### Prompt
Output each record exactly, excluding pictures.

### Exercise data
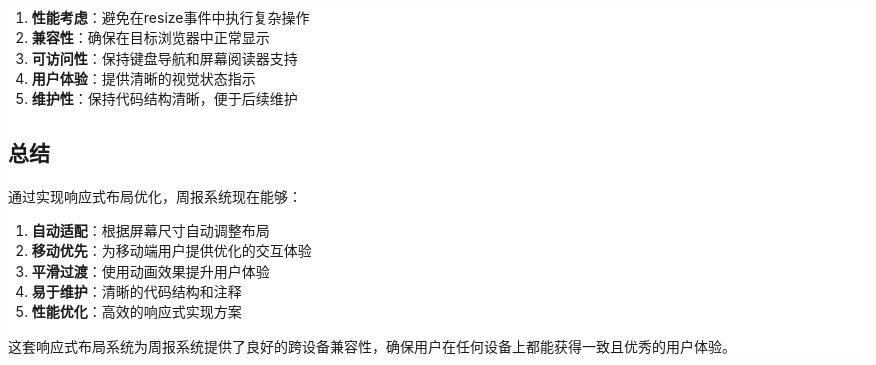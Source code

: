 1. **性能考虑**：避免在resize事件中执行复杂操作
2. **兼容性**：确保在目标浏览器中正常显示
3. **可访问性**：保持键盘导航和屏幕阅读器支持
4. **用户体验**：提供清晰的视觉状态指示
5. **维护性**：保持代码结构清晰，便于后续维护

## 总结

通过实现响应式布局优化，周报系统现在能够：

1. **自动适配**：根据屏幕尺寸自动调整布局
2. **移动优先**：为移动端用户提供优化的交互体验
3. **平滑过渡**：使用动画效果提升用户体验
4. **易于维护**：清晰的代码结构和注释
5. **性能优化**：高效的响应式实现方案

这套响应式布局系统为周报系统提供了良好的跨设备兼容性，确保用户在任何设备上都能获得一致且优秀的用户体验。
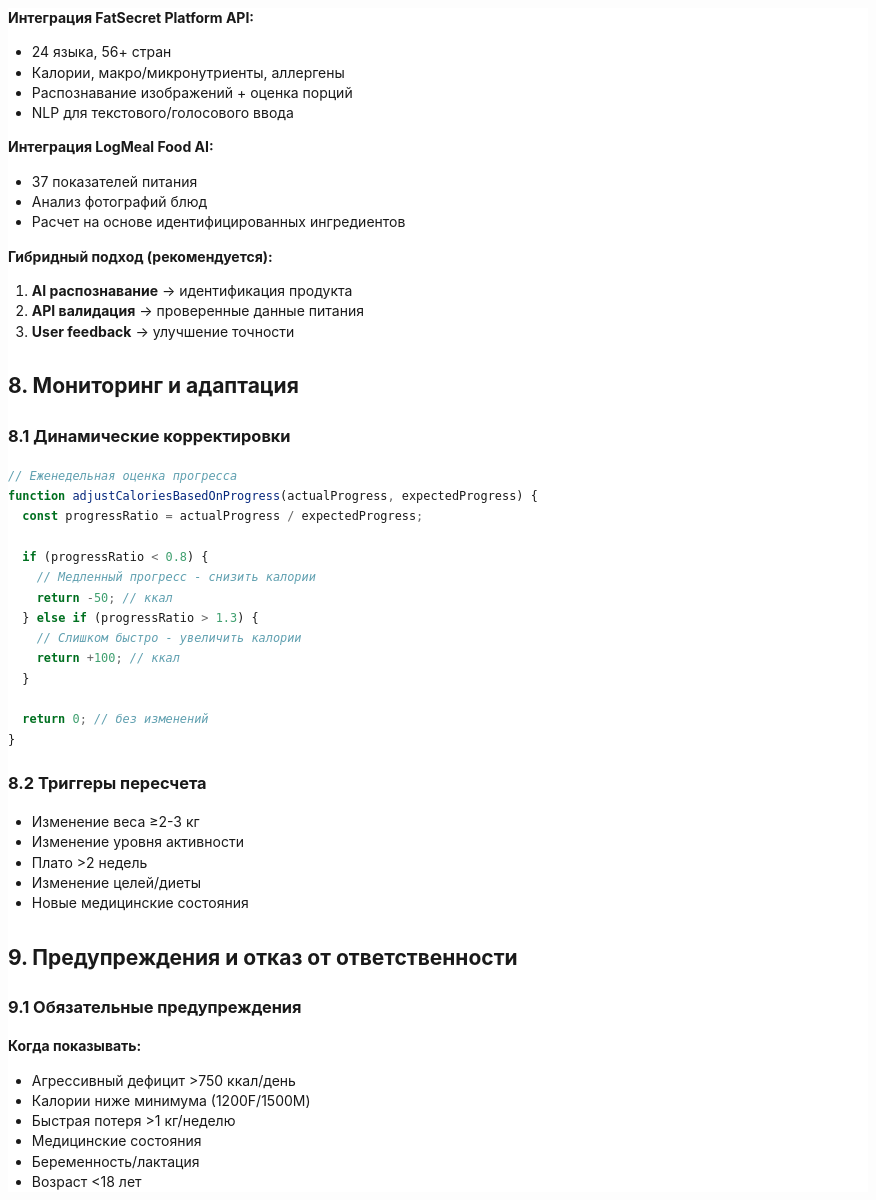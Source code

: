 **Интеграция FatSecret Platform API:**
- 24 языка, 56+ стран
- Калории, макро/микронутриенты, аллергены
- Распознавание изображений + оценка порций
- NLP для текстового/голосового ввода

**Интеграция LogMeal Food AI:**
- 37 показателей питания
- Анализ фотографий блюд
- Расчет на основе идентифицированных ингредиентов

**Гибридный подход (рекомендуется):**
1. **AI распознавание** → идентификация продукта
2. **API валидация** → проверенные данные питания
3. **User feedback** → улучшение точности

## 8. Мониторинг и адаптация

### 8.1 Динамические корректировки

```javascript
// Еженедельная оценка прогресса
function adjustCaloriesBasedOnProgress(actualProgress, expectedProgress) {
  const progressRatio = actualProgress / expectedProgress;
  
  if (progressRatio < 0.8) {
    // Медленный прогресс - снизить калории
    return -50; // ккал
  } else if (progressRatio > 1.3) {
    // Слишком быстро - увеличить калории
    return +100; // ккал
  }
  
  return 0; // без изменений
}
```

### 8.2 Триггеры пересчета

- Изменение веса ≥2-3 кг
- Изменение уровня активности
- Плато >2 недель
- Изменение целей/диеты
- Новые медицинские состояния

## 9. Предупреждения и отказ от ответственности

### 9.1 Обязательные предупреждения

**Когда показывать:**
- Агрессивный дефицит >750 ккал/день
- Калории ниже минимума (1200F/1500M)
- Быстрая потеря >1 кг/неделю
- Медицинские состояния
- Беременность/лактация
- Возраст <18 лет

### Solved exercise
Source code

: 1. **性能考虑**：避免在resize事件中执行复杂操作
2. **兼容性**：确保在目标浏览器中正常显示
3. **可访问性**：保持键盘导航和屏幕阅读器支持
4. **用户体验**：提供清晰的视觉状态指示
5. **维护性**：保持代码结构清晰，便于后续维护

## 总结

通过实现响应式布局优化，周报系统现在能够：

1. **自动适配**：根据屏幕尺寸自动调整布局
2. **移动优先**：为移动端用户提供优化的交互体验
3. **平滑过渡**：使用动画效果提升用户体验
4. **易于维护**：清晰的代码结构和注释
5. **性能优化**：高效的响应式实现方案

这套响应式布局系统为周报系统提供了良好的跨设备兼容性，确保用户在任何设备上都能获得一致且优秀的用户体验。
Source code

: **Интеграция FatSecret Platform API:**
- 24 языка, 56+ стран
- Калории, макро/микронутриенты, аллергены
- Распознавание изображений + оценка порций
- NLP для текстового/голосового ввода

**Интеграция LogMeal Food AI:**
- 37 показателей питания
- Анализ фотографий блюд
- Расчет на основе идентифицированных ингредиентов

**Гибридный подход (рекомендуется):**
1. **AI распознавание** → идентификация продукта
2. **API валидация** → проверенные данные питания
3. **User feedback** → улучшение точности

## 8. Мониторинг и адаптация

### 8.1 Динамические корректировки

```javascript
// Еженедельная оценка прогресса
function adjustCaloriesBasedOnProgress(actualProgress, expectedProgress) {
  const progressRatio = actualProgress / expectedProgress;
  
  if (progressRatio < 0.8) {
    // Медленный прогресс - снизить калории
    return -50; // ккал
  } else if (progressRatio > 1.3) {
    // Слишком быстро - увеличить калории
    return +100; // ккал
  }
  
  return 0; // без изменений
}
```

### 8.2 Триггеры пересчета

- Изменение веса ≥2-3 кг
- Изменение уровня активности
- Плато >2 недель
- Изменение целей/диеты
- Новые медицинские состояния

## 9. Предупреждения и отказ от ответственности

### 9.1 Обязательные предупреждения

**Когда показывать:**
- Агрессивный дефицит >750 ккал/день
- Калории ниже минимума (1200F/1500M)
- Быстрая потеря >1 кг/неделю
- Медицинские состояния
- Беременность/лактация
- Возраст <18 лет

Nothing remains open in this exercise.